*Activity*: Write out the entries once more, exactly as they appear.

*Task inputs*:
══════

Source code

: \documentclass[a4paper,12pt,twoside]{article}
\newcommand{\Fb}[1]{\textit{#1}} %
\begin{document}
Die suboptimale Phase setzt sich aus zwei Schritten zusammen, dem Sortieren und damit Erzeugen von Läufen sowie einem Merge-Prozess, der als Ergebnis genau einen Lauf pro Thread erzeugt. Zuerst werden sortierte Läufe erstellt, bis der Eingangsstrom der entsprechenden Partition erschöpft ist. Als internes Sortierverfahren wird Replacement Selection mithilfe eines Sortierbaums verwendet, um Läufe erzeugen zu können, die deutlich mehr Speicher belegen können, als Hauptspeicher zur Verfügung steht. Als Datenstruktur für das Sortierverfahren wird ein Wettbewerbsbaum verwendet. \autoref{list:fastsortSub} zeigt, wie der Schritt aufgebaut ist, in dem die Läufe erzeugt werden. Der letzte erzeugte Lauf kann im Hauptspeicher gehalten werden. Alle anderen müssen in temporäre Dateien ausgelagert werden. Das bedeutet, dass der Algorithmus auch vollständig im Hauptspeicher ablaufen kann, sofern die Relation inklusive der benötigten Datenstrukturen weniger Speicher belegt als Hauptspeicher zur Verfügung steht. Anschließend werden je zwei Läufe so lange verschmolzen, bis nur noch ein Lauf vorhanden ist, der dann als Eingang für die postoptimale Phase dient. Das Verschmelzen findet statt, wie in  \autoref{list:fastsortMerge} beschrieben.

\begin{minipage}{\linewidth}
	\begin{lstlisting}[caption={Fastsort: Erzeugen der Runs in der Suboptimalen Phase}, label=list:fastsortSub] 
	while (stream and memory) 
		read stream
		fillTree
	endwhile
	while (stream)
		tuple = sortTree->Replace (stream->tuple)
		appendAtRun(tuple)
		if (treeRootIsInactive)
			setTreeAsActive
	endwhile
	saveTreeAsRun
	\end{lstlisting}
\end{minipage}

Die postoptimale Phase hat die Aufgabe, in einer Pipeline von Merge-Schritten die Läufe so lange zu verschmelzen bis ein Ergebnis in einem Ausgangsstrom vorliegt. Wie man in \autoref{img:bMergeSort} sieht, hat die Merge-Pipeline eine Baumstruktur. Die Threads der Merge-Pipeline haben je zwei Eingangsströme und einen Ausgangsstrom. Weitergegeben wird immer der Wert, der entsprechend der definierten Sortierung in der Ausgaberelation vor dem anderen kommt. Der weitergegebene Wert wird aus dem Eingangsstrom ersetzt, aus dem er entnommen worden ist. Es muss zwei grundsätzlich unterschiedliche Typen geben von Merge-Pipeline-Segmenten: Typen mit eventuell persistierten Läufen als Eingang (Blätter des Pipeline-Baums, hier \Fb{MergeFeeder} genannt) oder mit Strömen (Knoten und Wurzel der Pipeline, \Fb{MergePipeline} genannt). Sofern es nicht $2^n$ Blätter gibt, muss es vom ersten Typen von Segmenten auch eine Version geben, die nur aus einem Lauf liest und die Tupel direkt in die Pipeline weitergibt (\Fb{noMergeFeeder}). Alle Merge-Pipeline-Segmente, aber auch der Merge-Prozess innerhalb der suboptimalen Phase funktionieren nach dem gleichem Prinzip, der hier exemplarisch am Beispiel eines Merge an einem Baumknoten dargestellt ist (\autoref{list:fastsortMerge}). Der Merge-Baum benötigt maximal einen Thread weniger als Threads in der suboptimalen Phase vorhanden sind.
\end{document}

══════

*Reply*:
Source code

: \documentclass[a4paper,12pt,twoside]{article}
\newcommand{\Fb}[1]{\textit{#1}} %
\begin{document}
Die suboptimale Phase setzt sich aus zwei Schritten zusammen, dem Sortieren und damit Erzeugen von Läufen sowie einem Merge-Prozess, der als Ergebnis genau einen Lauf pro Thread erzeugt. Zuerst werden sortierte Läufe erstellt, bis der Eingangsstrom der entsprechenden Partition erschöpft ist. Als internes Sortierverfahren wird Replacement Selection mithilfe eines Sortierbaums verwendet, um Läufe erzeugen zu können, die deutlich mehr Speicher belegen können, als Hauptspeicher zur Verfügung steht. Als Datenstruktur für das Sortierverfahren wird ein Wettbewerbsbaum verwendet. \autoref{list:fastsortSub} zeigt, wie der Schritt aufgebaut ist, in dem die Läufe erzeugt werden. Der letzte erzeugte Lauf kann im Hauptspeicher gehalten werden. Alle anderen müssen in temporäre Dateien ausgelagert werden. Das bedeutet, dass der Algorithmus auch vollständig im Hauptspeicher ablaufen kann, sofern die Relation inklusive der benötigten Datenstrukturen weniger Speicher belegt als Hauptspeicher zur Verfügung steht. Anschließend werden je zwei Läufe so lange verschmolzen, bis nur noch ein Lauf vorhanden ist, der dann als Eingang für die postoptimale Phase dient. Das Verschmelzen findet statt, wie in  \autoref{list:fastsortMerge} beschrieben.

\begin{minipage}{\linewidth}
	\begin{lstlisting}[caption={Fastsort: Erzeugen der Runs in der Suboptimalen Phase}, label=list:fastsortSub] 
	while (stream and memory) 
		read stream
		fillTree
	endwhile
	while (stream)
		tuple = sortTree->Replace (stream->tuple)
		appendAtRun(tuple)
		if (treeRootIsInactive)
			setTreeAsActive
	endwhile
	saveTreeAsRun
	\end{lstlisting}
\end{minipage}

Die postoptimale Phase hat die Aufgabe, in einer Pipeline von Merge-Schritten die Läufe so lange zu verschmelzen bis ein Ergebnis in einem Ausgangsstrom vorliegt. Wie man in \autoref{img:bMergeSort} sieht, hat die Merge-Pipeline eine Baumstruktur. Die Threads der Merge-Pipeline haben je zwei Eingangsströme und einen Ausgangsstrom. Weitergegeben wird immer der Wert, der entsprechend der definierten Sortierung in der Ausgaberelation vor dem anderen kommt. Der weitergegebene Wert wird aus dem Eingangsstrom ersetzt, aus dem er entnommen worden ist. Es muss zwei grundsätzlich unterschiedliche Typen geben von Merge-Pipeline-Segmenten: Typen mit eventuell persistierten Läufen als Eingang (Blätter des Pipeline-Baums, hier \Fb{MergeFeeder} genannt) oder mit Strömen (Knoten und Wurzel der Pipeline, \Fb{MergePipeline} genannt). Sofern es nicht $2^n$ Blätter gibt, muss es vom ersten Typen von Segmenten auch eine Version geben, die nur aus einem Lauf liest und die Tupel direkt in die Pipeline weitergibt (\Fb{noMergeFeeder}). Alle Merge-Pipeline-Segmente, aber auch der Merge-Prozess innerhalb der suboptimalen Phase funktionieren nach dem gleichem Prinzip, der hier exemplarisch am Beispiel eines Merge an einem Baumknoten dargestellt ist (\autoref{list:fastsortMerge}). Der Merge-Baum benötigt maximal einen Thread weniger als Threads in der suboptimalen Phase vorhanden sind.
\end{document}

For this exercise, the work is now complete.